Lá pelo final do ano de 2.002, morava num “cortiço” em Guarulhos, mas era um cortiço muito elegante, bem organizadinho. Acabei caindo por lá sem querer. Trabalhava num Instituto de pesquisa, como pesquisador e morava na casa da minha tia Terezinha e quando cheguei na casa desta minha tia ela foi bem enfática em dizer: Após Hum ano de residência por aqui você tem que cair fora, arrumar outro lugar. Passados os doze meses ela disse-me: E aí querido sobrinho já arrumou um novo lar? Este que você está venceu o contratado...Um abraço! Entrei em desespero e o primeiro buraco habitável que encontrei e entrei.  Uma chuva fininha acompanhava-me numa caminhonete do vizinho que além de alguns bons livros, um colchão velho e uma mesinha para escrever pífias crônicas jamais lidas por ninguém. Deixou-me na porta do cortiço, desejou-me boa sorte e saiu em disparada. Sentei-me no colchão, embaixo daquela chuva fininha e não sabia se chorava ou lia alguns dos livros de Dostoievski, tipo Humilhados e ofendidos ou memórias do subsolo, qualquer dos dois seriam ótimos diante da situação daquele momento. Optei em resignar-me, abaixar a cabeça e descer as escadas com aquele colchão velho e uma caixa cheia de livros, alguns já lidos outros ainda dentro do envelope. Apreensão e estado total de alerta fazia-me sentir-me um cão acuado dentro de um cubículo de quatro metros quadrados. Armei a cama, a pequena mesinha, dispus os livros sobre ela e saí para comprar um lanche e beber uma pinga para esquecer tanto sofrimento em tão pouco espaço de tempo. Cheguei e pensei estar noutro ambiente, pois o som saia de um dos quartos, era um Rap  sendo tocado enfatizando o estado social do povo brasileiro. Medo era pouco o que sentia naquele momento, até que escutei uma voz familiar, enchi-me de coragem etílica e saí para dar um grande abraço num primo que fazia anos que não o via. Sentí-me um pouco mais aliviado. Fui apresentado para outros rapazes e fui deitar com a alma mais leve.

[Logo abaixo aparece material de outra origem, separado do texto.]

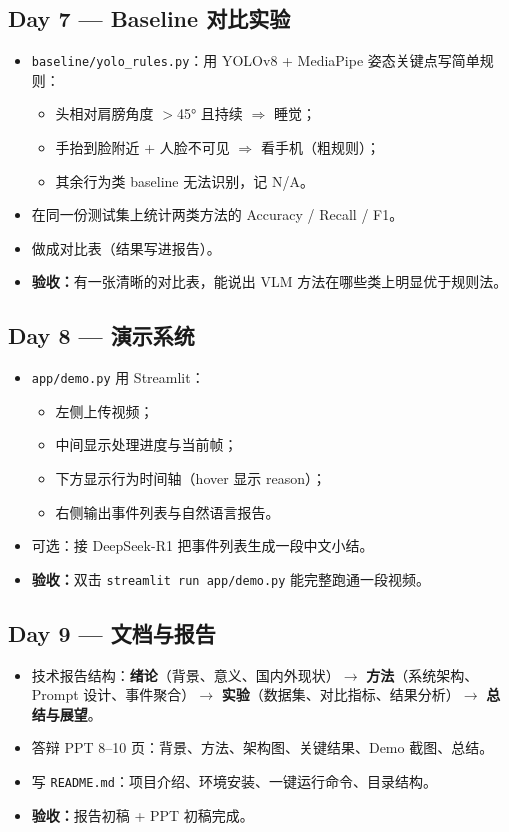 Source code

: \documentclass[12pt,a4paper]{ctexart}
\begin{document}
\subsection*{Day 7 — Baseline 对比实验}
\begin{itemize}
  \item \texttt{baseline/yolo\_rules.py}：用 YOLOv8 + MediaPipe 姿态关键点写简单规则：
  \begin{itemize}
    \item 头相对肩膀角度 $>$45° 且持续 $\Rightarrow$ 睡觉；
    \item 手抬到脸附近 + 人脸不可见 $\Rightarrow$ 看手机（粗规则）；
    \item 其余行为类 baseline 无法识别，记 N/A。
  \end{itemize}
  \item 在同一份测试集上统计两类方法的 Accuracy / Recall / F1。
  \item 做成对比表（结果写进报告）。
  \item \textbf{验收：}有一张清晰的对比表，能说出 VLM 方法在哪些类上明显优于规则法。
\end{itemize}

\subsection*{Day 8 — 演示系统}
\begin{itemize}
  \item \texttt{app/demo.py} 用 Streamlit：
  \begin{itemize}
    \item 左侧上传视频；
    \item 中间显示处理进度与当前帧；
    \item 下方显示行为时间轴（hover 显示 reason）；
    \item 右侧输出事件列表与自然语言报告。
  \end{itemize}
  \item 可选：接 DeepSeek-R1 把事件列表生成一段中文小结。
  \item \textbf{验收：}双击 \texttt{streamlit run app/demo.py} 能完整跑通一段视频。
\end{itemize}

\subsection*{Day 9 — 文档与报告}
\begin{itemize}
  \item 技术报告结构：\textbf{绪论}（背景、意义、国内外现状）$\rightarrow$
        \textbf{方法}（系统架构、Prompt 设计、事件聚合）$\rightarrow$
        \textbf{实验}（数据集、对比指标、结果分析）$\rightarrow$
        \textbf{总结与展望}。
  \item 答辩 PPT 8--10 页：背景、方法、架构图、关键结果、Demo 截图、总结。
  \item 写 \texttt{README.md}：项目介绍、环境安装、一键运行命令、目录结构。
  \item \textbf{验收：}报告初稿 + PPT 初稿完成。
\end{itemize}
\end{document}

     Tudo estava correndo absolutamente normal, levantava-me bem cedo, arrumava-me e ia comer no restaurante de Hum real, fazia algumas pesquisas e regressava para meu minúsculo quarto ao anoitecer e alcolizava-me diariamente.

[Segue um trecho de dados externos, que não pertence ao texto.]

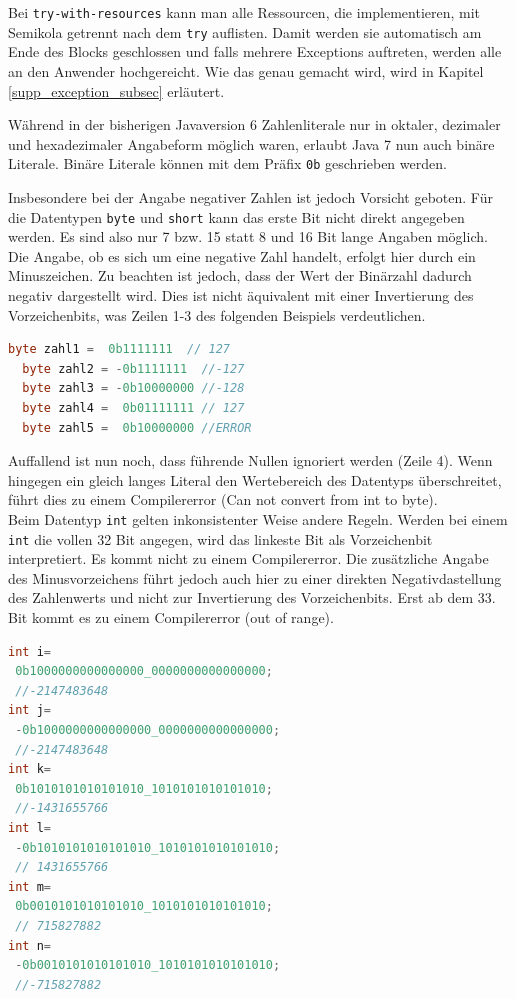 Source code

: \documentclass[times, 10pt,twocolumn]{article}
\begin{document}
Bei \texttt{try-with-resources} kann man alle Ressourcen, die  implementieren, mit Semikola getrennt 
nach dem \texttt{try} auflisten. Damit werden sie automatisch am Ende des Blocks geschlossen und falls mehrere Exceptions auftreten,
werden alle an den Anwender hochgereicht. Wie das genau gemacht wird, wird in Kapitel \ref{supp_exception_subsec} erläutert. 


Während in der bisherigen Javaversion 6 Zahlenliterale nur in oktaler, dezimaler und hexadezimaler Angabeform möglich waren, erlaubt Java 7 nun auch binäre Literale. Binäre Literale können mit dem Präfix \texttt{0b} geschrieben werden.

Insbesondere bei der Angabe negativer Zahlen ist jedoch Vorsicht geboten. Für die Datentypen \texttt{byte} und \texttt{short} kann das erste Bit nicht direkt angegeben werden. Es sind also nur 7 bzw. 15 statt 8 und 16 Bit lange Angaben möglich. Die Angabe, ob es sich um eine negative Zahl handelt, erfolgt hier durch ein Minuszeichen. Zu beachten ist jedoch, dass der Wert der Binärzahl dadurch negativ dargestellt wird. Dies ist nicht äquivalent mit einer Invertierung des Vorzeichenbits, was Zeilen 1-3 des folgenden Beispiels verdeutlichen.\cite{sbJ7literals}
\begin{lstlisting}[language=java,breaklines=true]
  byte zahl1 =  0b1111111  // 127
  byte zahl2 = -0b1111111  //-127
  byte zahl3 = -0b10000000 //-128
  byte zahl4 =  0b01111111 // 127
  byte zahl5 =  0b10000000 //ERROR
\end{lstlisting}
Auffallend ist nun noch, dass führende Nullen ignoriert werden (Zeile 4). Wenn hingegen ein gleich langes Literal den Wertebereich des Datentyps überschreitet, führt dies zu einem Compilererror (Can not convert from int to byte)\cite{sbJ7literals}.\\

Beim Datentyp \texttt{int} gelten inkonsistenter Weise andere Regeln. Werden bei einem \texttt{int} die vollen 32 Bit angegen, wird das linkeste Bit als Vorzeichenbit interpretiert. Es kommt nicht zu einem Compilererror. Die zusätzliche Angabe des Minusvorzeichens führt jedoch auch hier zu einer direkten Negativdastellung des Zahlenwerts und nicht zur Invertierung des Vorzeichenbits. Erst ab dem 33. Bit kommt es zu einem Compilererror (out of range).
\begin{lstlisting}[language=java,breaklines=true]
int i=
 0b1000000000000000_0000000000000000;
 //-2147483648
int j=
 -0b1000000000000000_0000000000000000;
 //-2147483648
int k=
 0b1010101010101010_1010101010101010;
 //-1431655766
int l=
 -0b1010101010101010_1010101010101010;
 // 1431655766
int m=
 0b0010101010101010_1010101010101010;
 // 715827882
int n=
 -0b0010101010101010_1010101010101010;
 //-715827882
\end{lstlisting}
\end{document}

     Passados alguns meses que estava morando no cortiço, telefonei para meu irmão Robson, morador na Vila Maria Alta e convidei-o para fazermos um peixe frito, regados a inúmeras cervejas, ele prontificou-se a levar as cervejas. Lembro-me perfeitamente que fui até um grande atacadista e comprei uma enorme tainha e deixei-a sob a pia e fiquei pacientemente esperando meu irmão chegar com as cervejas, não demorou muito ele apareceu com várias caixas de cervejas e pediu para colocarmos na geladeira, ir temperando o peixe que iria trabalhar e voltaria pra saborear o peixe e as cervejas. Fiquei esperando ele até às treze horas e nada de aparecer, então comecei a limpar o peixe e beber cervejas, eu e o primo Levi, lá pelas 3 da tarde já estávamos bêbados, pois tínhamos bebidos várias caipirinhas também e comecei a limpar o peixe. Papo vai e papo vem, limpei todo o peixe, lavei-o e coloquei os pedaços numa tigela, empanei e comecei a fritar. Meu primo Levi começou a reclamar de um cheiro muito forte de plástico queimado e eu dizia: Também com tantas indústrias aqui em Guarulhos poluindo nosso ar, tem mais é que cheirar plástico queimado mesmo! Fritei todos os pedaços de peixe e convidei outro colega chamado Arilson para participar da degustação da tainha. Cervejas eram bebidas e pedaços de peixe eram comidos, até que meu primo cutucou um pedaço de peixe, levantou-o, deu uma mordida e começou a rir alegremente. Perguntei a ele qual o motivo de tanta risada, ele simplesmente disse: Pô primo, já comi de quase tudo nesta vida, mas bucha frita é a primeira vez! Peguei o pedaço de bucha frita, analisei com aquele ar de entendido em polímeros de grande indústria química e disse: Pois é primo, desculpe-me, acabei empanando a buchinha de lavar louça junto com os pedaços de peixes e fritei-a..Mas ...Rimos largamente e abraçamo-nos pelo desequilíbrio etílico. Grande momento, inesquecível! Bucha frita! Horrível! Aca!